Good or bad, they are on the air in unprecedented numbers and they are the
life-blood of commercial television: "In 1991 billings for stations and
networks amounted to $8.9 billion (national network), $7.1 billion (national
non-network), $7.6 billion (local), and $1.9 billion (national syndication) . .
. The average 30-second prime-time television announcement now costs $100,000
(spots on a top-rated series cost $200,000; low-rated spots average about $50,000) .. Thirty-second announcements on individual TV stations range from $20,000 in
top-rated specials in major markets to as low as $10 in the second hundred
markets."
Overview
From the medium's first days, the audience has been exposed to increasing amounts of commercial time per hour and even more individual spots per commercial break. In addition to the Quiz show scandal , other industrial, economic, regulatory and technological changes have encouraged/allowed this to happen. We'll also look at how these very same factors changed the content of those spots, often for the better (as far as the viewer is concerned), but maybe for the worse for the sponsors.
Commercial from the Start
In the early days of radio, it was assumed that the medium would find its financial support in the manufacture and sale of receivers. Stations went on the air primarily so people would have something to listen to if they bought a set. The problem with this plan soon became obvious ... once every listener had a radio, sales of receivers would drop, and the stations would have no way to make the money they needed to stay afloat. The solution was as close as the local news stand: advertising. In 1922, despite the fretting of Commerce Secretary Herbert Hoover that "so great a possibility for service" could be drowned in " advertising chatter" (Steinberg, 1980, p. 190), WEAF in New York City began accepting commercial sponsorship (called toll broadcasting) for its programming.
By the time commercial television came along in the late 1940s, it was just that ... commercial. The networks were in place, the mechanism for the sale and purchase of time was established, the ad agency-broadcaster relationship was well established, and a large number of programs and stars carried their sponsors with them when they moved from radio to television. Just as important, a new kind of audience existed, one bursting with money and leisure as a result of WWII's transformation of American society-working women, suburban lifestyles, and a work force that was primarily industrially, rather than agriculturally, based. No more working seven days a week from sunrise to sunset. No more labor that required you to pour all of your money back into the land. In contrast, factory and office workers lived a nine-to-five, five-days-a-week existence. They had time left over at the end of the work day (leisure time) and extra money to spend after the necessities were satisfied (expendable cash).

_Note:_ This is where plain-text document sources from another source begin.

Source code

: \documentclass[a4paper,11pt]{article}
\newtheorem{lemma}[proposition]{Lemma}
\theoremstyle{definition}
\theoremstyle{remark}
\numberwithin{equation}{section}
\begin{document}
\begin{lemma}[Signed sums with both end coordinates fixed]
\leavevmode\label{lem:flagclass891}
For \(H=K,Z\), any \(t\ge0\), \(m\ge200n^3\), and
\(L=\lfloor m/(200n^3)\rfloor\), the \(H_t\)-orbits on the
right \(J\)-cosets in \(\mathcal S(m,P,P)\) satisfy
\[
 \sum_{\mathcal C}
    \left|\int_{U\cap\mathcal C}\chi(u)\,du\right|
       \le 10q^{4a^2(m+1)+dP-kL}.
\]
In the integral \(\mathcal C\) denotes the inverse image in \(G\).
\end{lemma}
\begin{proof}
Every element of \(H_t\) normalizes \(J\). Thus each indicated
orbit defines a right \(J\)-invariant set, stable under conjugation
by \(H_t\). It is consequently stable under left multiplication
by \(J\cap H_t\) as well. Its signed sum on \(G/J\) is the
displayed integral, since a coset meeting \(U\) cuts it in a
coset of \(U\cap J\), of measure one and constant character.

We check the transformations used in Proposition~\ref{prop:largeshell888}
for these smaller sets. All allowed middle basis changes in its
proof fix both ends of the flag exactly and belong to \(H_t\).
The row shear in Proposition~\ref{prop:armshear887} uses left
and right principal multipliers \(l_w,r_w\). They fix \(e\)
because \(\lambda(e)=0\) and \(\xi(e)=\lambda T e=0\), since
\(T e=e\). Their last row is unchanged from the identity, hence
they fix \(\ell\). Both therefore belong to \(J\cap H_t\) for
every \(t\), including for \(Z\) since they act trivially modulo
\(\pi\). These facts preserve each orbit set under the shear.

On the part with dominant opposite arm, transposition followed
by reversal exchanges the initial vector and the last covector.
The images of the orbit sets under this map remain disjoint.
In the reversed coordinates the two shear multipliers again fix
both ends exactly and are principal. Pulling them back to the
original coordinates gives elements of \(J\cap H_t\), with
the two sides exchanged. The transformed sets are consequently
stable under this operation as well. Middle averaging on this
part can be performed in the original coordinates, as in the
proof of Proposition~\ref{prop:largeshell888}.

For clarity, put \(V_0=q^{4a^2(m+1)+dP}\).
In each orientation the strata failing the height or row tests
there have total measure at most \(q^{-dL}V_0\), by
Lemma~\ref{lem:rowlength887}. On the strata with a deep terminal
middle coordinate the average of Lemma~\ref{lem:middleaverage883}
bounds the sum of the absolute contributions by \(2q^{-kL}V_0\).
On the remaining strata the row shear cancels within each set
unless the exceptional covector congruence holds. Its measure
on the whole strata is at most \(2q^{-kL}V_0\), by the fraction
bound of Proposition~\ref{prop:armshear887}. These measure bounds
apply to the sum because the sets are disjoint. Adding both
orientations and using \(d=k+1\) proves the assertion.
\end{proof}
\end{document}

These workers needed to spend their money somewhere, so the plants and factories that had been humming under war-related manufacture now made the new consumer products for those folks to buy. But how would people learn about the cornucopia that awaited them? Commercial television. Whetmore (1992, p. 417) wrote, "Commercial television came along just after World War II and has since helped change our attitudes about everything from mouthwash to credit cards. Television-a heavily used, intimate, trusted, emotionally stimulating, and visually compelling medium-is perfectly suited to carry advertising.
In television's early years, sponsors, not networks, controlled the medium and selected programs to be produced and aired (Chapter 8). An advertiser would produce or buy a program from an independent producer and the networks served as national sales agents for their affiliated stations. The networks would clear time with the stations and collect money from the advertiser based on the operating costs of each station.
But by the mid-Fifties, the networks were actively maneuvering to remove the advertiser from any position of power. Realizing that even greater profits lay in the production and owning of programming and not (necessarily) solely in their distribution, the networks began producing a number of programs themselves. An early example was NBC's Today which premiered in January of 1952.
The 1959 Quiz Show scandal killed off the last of the-sponsor--produced programs on the networks. Now that they did not own their own programs, advertisers found it impossibly expensive to sole-sponsor a network production. They quickly learned that it was more efficient and profitable to spread their commercials across several programs and, thus, reach substantially more viewers. The networks were happy to cooperate, selling advertising time in 60-second segments in what they called magazine-style advertising. This produced not only great profits for the networks, but because there was now more competition for viewer attention and recall among advertisers whose messages populated a single program, the nature of the ads themselves changed. Creativity came to television advertising.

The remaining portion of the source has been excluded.